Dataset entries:
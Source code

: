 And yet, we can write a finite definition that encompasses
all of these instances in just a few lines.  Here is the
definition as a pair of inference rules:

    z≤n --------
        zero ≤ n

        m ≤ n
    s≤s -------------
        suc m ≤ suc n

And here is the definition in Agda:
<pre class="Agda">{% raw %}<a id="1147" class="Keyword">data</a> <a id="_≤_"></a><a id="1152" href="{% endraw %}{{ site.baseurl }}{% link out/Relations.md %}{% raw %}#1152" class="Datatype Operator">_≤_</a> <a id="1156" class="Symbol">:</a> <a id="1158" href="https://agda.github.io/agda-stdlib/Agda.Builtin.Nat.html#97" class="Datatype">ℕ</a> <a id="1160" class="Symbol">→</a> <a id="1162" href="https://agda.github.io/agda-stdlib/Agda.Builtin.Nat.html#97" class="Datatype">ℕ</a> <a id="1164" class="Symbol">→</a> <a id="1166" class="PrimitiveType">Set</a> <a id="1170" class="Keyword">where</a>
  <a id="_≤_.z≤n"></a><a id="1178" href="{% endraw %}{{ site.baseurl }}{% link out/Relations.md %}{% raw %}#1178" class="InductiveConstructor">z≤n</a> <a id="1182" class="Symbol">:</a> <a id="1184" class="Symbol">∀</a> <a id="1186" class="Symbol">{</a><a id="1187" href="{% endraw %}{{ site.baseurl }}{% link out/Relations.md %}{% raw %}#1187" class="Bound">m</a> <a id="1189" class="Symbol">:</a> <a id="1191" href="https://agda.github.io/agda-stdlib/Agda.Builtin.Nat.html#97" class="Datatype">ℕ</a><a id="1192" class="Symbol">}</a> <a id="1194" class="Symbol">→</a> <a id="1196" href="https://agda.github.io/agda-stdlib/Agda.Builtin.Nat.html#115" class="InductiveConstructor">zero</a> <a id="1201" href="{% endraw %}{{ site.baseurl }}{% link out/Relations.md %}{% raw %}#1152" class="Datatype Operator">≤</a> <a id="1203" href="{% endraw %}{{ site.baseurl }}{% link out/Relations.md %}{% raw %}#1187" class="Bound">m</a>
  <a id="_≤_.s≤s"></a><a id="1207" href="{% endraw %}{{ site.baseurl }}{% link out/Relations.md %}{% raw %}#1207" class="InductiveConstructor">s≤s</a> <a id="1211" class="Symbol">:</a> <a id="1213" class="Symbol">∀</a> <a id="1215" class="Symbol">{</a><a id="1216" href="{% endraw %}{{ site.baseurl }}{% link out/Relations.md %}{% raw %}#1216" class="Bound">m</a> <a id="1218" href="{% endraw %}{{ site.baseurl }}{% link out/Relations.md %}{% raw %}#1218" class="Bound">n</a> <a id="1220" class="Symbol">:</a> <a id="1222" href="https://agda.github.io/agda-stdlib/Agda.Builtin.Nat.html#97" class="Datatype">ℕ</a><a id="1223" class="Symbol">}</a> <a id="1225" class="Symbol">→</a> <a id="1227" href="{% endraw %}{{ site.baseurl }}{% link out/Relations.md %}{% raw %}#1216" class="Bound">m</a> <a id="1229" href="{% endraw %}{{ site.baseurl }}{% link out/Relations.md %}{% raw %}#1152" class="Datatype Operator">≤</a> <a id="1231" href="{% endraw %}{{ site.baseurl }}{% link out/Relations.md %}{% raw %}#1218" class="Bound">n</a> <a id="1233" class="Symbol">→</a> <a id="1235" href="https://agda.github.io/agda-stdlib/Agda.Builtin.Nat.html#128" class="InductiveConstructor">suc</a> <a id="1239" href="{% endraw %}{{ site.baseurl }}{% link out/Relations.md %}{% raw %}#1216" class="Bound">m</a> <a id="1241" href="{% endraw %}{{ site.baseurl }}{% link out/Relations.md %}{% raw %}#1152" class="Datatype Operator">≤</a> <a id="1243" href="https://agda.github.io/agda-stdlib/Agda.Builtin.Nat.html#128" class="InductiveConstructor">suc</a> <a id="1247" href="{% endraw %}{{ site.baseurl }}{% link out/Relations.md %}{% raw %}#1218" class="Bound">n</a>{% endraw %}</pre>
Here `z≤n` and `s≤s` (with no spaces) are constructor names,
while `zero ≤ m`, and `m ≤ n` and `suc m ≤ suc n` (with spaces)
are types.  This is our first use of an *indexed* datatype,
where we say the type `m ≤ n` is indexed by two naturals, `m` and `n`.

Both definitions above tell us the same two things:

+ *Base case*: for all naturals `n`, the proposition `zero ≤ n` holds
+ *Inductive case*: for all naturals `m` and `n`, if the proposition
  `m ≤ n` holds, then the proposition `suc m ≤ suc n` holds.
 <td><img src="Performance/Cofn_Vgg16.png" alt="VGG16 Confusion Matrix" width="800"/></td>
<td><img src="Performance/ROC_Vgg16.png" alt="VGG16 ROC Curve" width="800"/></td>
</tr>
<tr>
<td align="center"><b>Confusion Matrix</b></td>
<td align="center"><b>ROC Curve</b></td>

## Task prompt
Return exactly the lines above from the line that has "all of these" through the line that has "And here is", inclusive, and nothing else.

## Task solution
all of these instances in just a few lines.  Here is the
definition as a pair of inference rules:

    z≤n --------
        zero ≤ n

        m ≤ n
    s≤s -------------
        suc m ≤ suc n

And here is the definition in Agda:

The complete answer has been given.